I'm running on a Skylake-X with AVX-512 so a big take away is -fvect_cost_model=unlimited is better than the defaults for -O2 or -O3. for these benchmarks, LTO seems like a winner, but Graphite isn't necessarily. there may be some -O3 flags that are pessimistic, but this may also be resolved by the improved inlining thresholds in 9.1 as well. also -falign_functions=24, which is a resticted version of 32, not actually "24", may be worth investigating more.

Of course the big caveats are that these are (micro)architecture and benchmark specific, I didn't get to complete the run, and I screwed up the specification of -fweb and -frename-registers so they weren't evaluated at all:)

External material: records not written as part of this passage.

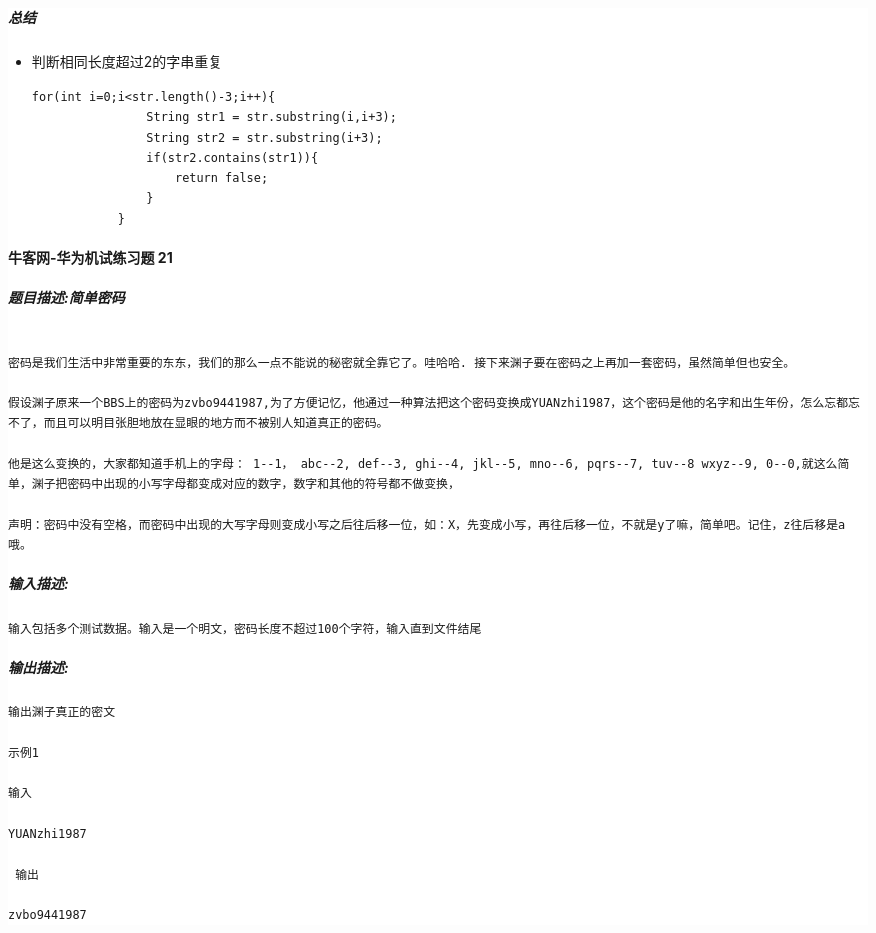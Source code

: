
 ```

```

##### 总结

* 判断相同长度超过2的字串重复

  ```
  for(int i=0;i<str.length()-3;i++){
                  String str1 = str.substring(i,i+3);
                  String str2 = str.substring(i+3);
                  if(str2.contains(str1)){
                      return false;
                  }
              }
  ```

#### 牛客网-华为机试练习题 21

##### 题目描述:简单密码

```

密码是我们生活中非常重要的东东，我们的那么一点不能说的秘密就全靠它了。哇哈哈. 接下来渊子要在密码之上再加一套密码，虽然简单但也安全。

假设渊子原来一个BBS上的密码为zvbo9441987,为了方便记忆，他通过一种算法把这个密码变换成YUANzhi1987，这个密码是他的名字和出生年份，怎么忘都忘不了，而且可以明目张胆地放在显眼的地方而不被别人知道真正的密码。

他是这么变换的，大家都知道手机上的字母： 1--1， abc--2, def--3, ghi--4, jkl--5, mno--6, pqrs--7, tuv--8 wxyz--9, 0--0,就这么简单，渊子把密码中出现的小写字母都变成对应的数字，数字和其他的符号都不做变换，

声明：密码中没有空格，而密码中出现的大写字母则变成小写之后往后移一位，如：X，先变成小写，再往后移一位，不就是y了嘛，简单吧。记住，z往后移是a哦。
```

##### 输入描述:

```
输入包括多个测试数据。输入是一个明文，密码长度不超过100个字符，输入直到文件结尾
```

##### 输出描述:

```
输出渊子真正的密文

示例1

输入

YUANzhi1987

 输出

zvbo9441987

```

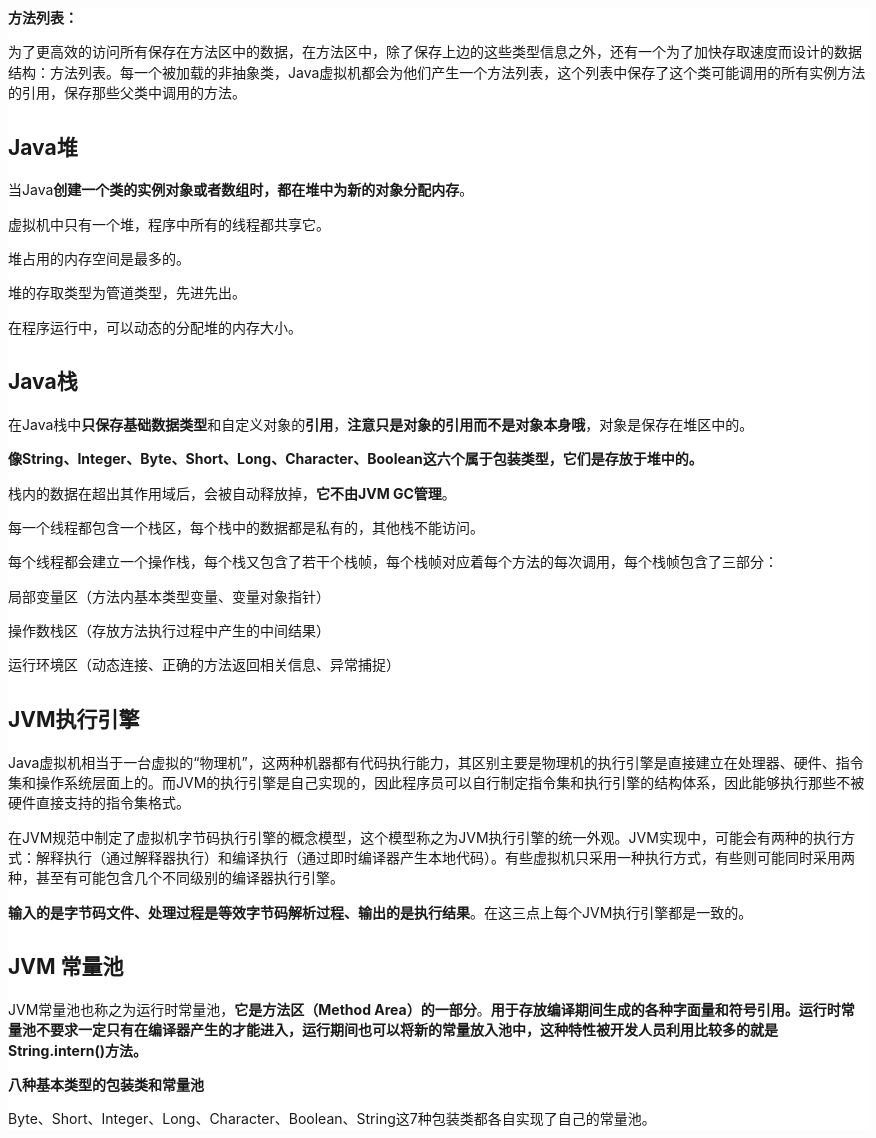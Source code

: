 **方法列表：**

为了更高效的访问所有保存在方法区中的数据，在方法区中，除了保存上边的这些类型信息之外，还有一个为了加快存取速度而设计的数据结构：方法列表。每一个被加载的非抽象类，Java虚拟机都会为他们产生一个方法列表，这个列表中保存了这个类可能调用的所有实例方法的引用，保存那些父类中调用的方法。



## Java堆

当Java**创建一个类的实例对象或者数组时，都在堆中为新的对象分配内存**。

虚拟机中只有一个堆，程序中所有的线程都共享它。

堆占用的内存空间是最多的。

堆的存取类型为管道类型，先进先出。

在程序运行中，可以动态的分配堆的内存大小。



## Java栈

在Java栈中**只保存基础数据类型**和自定义对象的**引用**，**注意只是对象的引用而不是对象本身哦**，对象是保存在堆区中的。

**像String、Integer、Byte、Short、Long、Character、Boolean这六个属于包装类型，它们是存放于堆中的。**

栈内的数据在超出其作用域后，会被自动释放掉，**它不由JVM GC管理**。

每一个线程都包含一个栈区，每个栈中的数据都是私有的，其他栈不能访问。

每个线程都会建立一个操作栈，每个栈又包含了若干个栈帧，每个栈帧对应着每个方法的每次调用，每个栈帧包含了三部分：

局部变量区（方法内基本类型变量、变量对象指针）

操作数栈区（存放方法执行过程中产生的中间结果）

运行环境区（动态连接、正确的方法返回相关信息、异常捕捉）



## JVM执行引擎

Java虚拟机相当于一台虚拟的“物理机”，这两种机器都有代码执行能力，其区别主要是物理机的执行引擎是直接建立在处理器、硬件、指令集和操作系统层面上的。而JVM的执行引擎是自己实现的，因此程序员可以自行制定指令集和执行引擎的结构体系，因此能够执行那些不被硬件直接支持的指令集格式。

在JVM规范中制定了虚拟机字节码执行引擎的概念模型，这个模型称之为JVM执行引擎的统一外观。JVM实现中，可能会有两种的执行方式：解释执行（通过解释器执行）和编译执行（通过即时编译器产生本地代码）。有些虚拟机只采用一种执行方式，有些则可能同时采用两种，甚至有可能包含几个不同级别的编译器执行引擎。

**输入的是字节码文件、处理过程是等效字节码解析过程、输出的是执行结果**。在这三点上每个JVM执行引擎都是一致的。



## JVM 常量池

JVM常量池也称之为运行时常量池，**它是方法区（Method Area）的一部分**。**用于存放编译期间生成的各种字面量和符号引用。运行时常量池不要求一定只有在编译器产生的才能进入，运行期间也可以将新的常量放入池中，这种特性被开发人员利用比较多的就是String.intern()方法。**

**八种基本类型的包装类和常量池**

Byte、Short、Integer、Long、Character、Boolean、String这7种包装类都各自实现了自己的常量池。

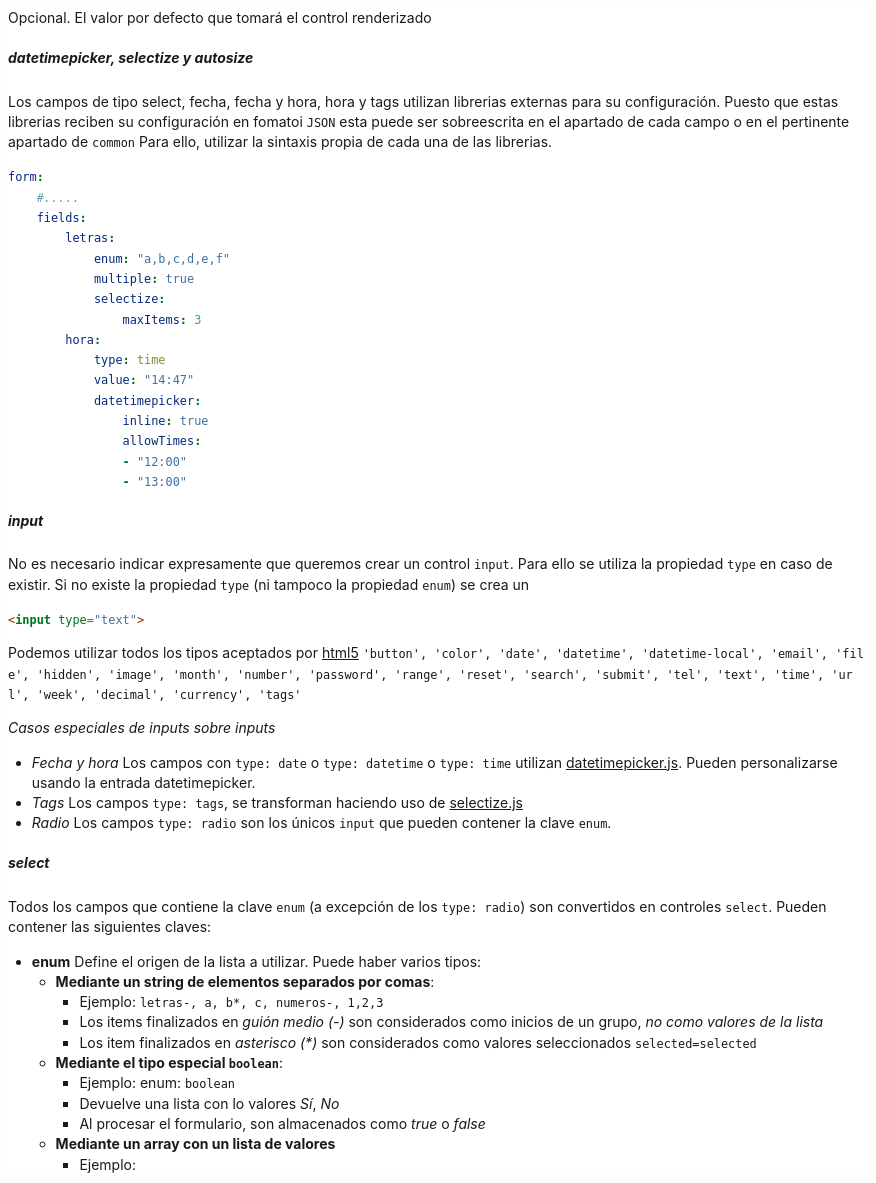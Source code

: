 Opcional. El valor por defecto que tomará el control renderizado
##### datetimepicker, selectize y autosize
Los campos de tipo select, fecha, fecha y hora, hora y tags utilizan librerias externas para su configuración. Puesto que estas librerias reciben su configuración en fomatoi `JSON` esta puede ser sobreescrita en el apartado de cada campo o en el pertinente apartado de `common` Para ello, utilizar la sintaxis propia de cada una de las librerias.
```yaml
form:
    #.....
    fields:
        letras:
            enum: "a,b,c,d,e,f"
            multiple: true
            selectize:
                maxItems: 3
        hora:
            type: time
            value: "14:47"
            datetimepicker:
                inline: true
                allowTimes:
                - "12:00"
                - "13:00"

```

##### input
No es necesario indicar expresamente que queremos crear un control `input`. Para ello se utiliza la propiedad `type` en caso de existir. Si no existe la propiedad `type` (ni tampoco la propiedad `enum`) se crea un 

```html
<input type="text">
```

Podemos utilizar todos los tipos aceptados por [html5](https://developer.mozilla.org/es/docs/Web/HTML/Elemento/input)
`'button', 'color', 'date', 'datetime', 'datetime-local', 'email', 'file', 'hidden', 'image', 'month', 'number', 'password', 'range', 'reset', 'search', 'submit', 'tel', 'text', 'time', 'url', 'week', 'decimal', 'currency', 'tags'`

*Casos especiales de inputs sobre inputs*
- *Fecha y hora* Los campos con `type: date` o `type: datetime` o `type: time` utilizan [datetimepicker.js](https://github.com/xdan/datetimepicker). Pueden personalizarse usando la entrada datetimepicker. 
- *Tags*  Los campos `type: tags`, se transforman haciendo uso de [selectize.js](http://brianreavis.github.io/selectize.js/)
- *Radio* Los campos `type: radio` son los únicos `input` que pueden contener la clave `enum`.

##### select
Todos los campos que contiene la clave `enum` (a excepción de los `type: radio`) son convertidos en controles `select`. 
Pueden contener las siguientes claves:
- **enum** Define el origen de la lista a utilizar. Puede haber varios tipos:
    + **Mediante un string de elementos separados por comas**: 
        * Ejemplo:    `letras-, a, b*, c, numeros-, 1,2,3`
        * Los items finalizados en _guión medio (-)_ son considerados como inicios de un grupo, *no como valores de la lista*
        * Los item finalizados en _asterisco (*)_ son considerados como valores seleccionados `selected=selected`
    + **Mediante el tipo especial `boolean`**: 
        * Ejemplo:    enum: `boolean`
        * Devuelve una lista con lo valores _Sí_, _No_ 
        * Al procesar el formulario, son almacenados como _true_ o _false_
    + **Mediante un array con un lista de valores**
        * Ejemplo:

At the same time I've been playing with IRace, I've been using Hyperfine, an execution time benchmarking harness, to evaluate performance tuning of a research program. I'm thinking it might be possible to use this, or bench which inspired it, to measure runtimes and then run IRace in deterministic mode where multiple random seeds are not used for benchmark instances.

A few Questions for the Community:

anyone have experience with these kind of tools?
anyone interested in working together to use IRace, or similar, to select flags for global Gentoo use?
Since results are highly benchmark specific, what are good, short-duration, freely available workloads? (cough don't say SPEC :sob:)
are there any synergies with PGO/autoFDO in terms of workloads or profile generation?
does it make any sense to autotune with benchmark profiling available/enabled?

additional question: if you have 10 runtime measurements, would it make more sense to use the shortest execution time (assuming the longer runs are due to system noise) than to use the average (which seems to be what hyperfine, and maybe IRace, are doing)?

Wow, this is excellent!! Any chance you could publish the mean values of the runs you listed? I notice the top entry has -fsemantic-interposition enabled too which is interesting. I'm very interested in trying this out on my own system to see what the results might be!

at the end of an iteration, IRace only spits out a mean for the best Best-so-far configuration: 808882 mean value: 0.2936677815

previously (reverse chronological):

Best-so-far configuration:      808882    mean value:    0.2931026786
Best-so-far configuration:      808882    mean value:    0.2933184358
Best-so-far configuration:      808882    mean value:    0.2929306488
Best-so-far configuration:      808882    mean value:    0.2929306488
Best-so-far configuration:      808882    mean value:    0.2932026876
Best-so-far configuration:      808882    mean value:    0.2934753363
Best-so-far configuration:      808882    mean value:    0.2937485971
Best-so-far configuration:      808882    mean value:    0.2932022472

but I'm honestly not sure what this means, is it only for the Instances (individual benchmark + random seed) that were evaluated in the Iteration, or for all that have ever been explored for a configuration? is it evenly weighted (so benchmarks with more rand seeds evaluated would be overrepresented) or is it normalized somehow?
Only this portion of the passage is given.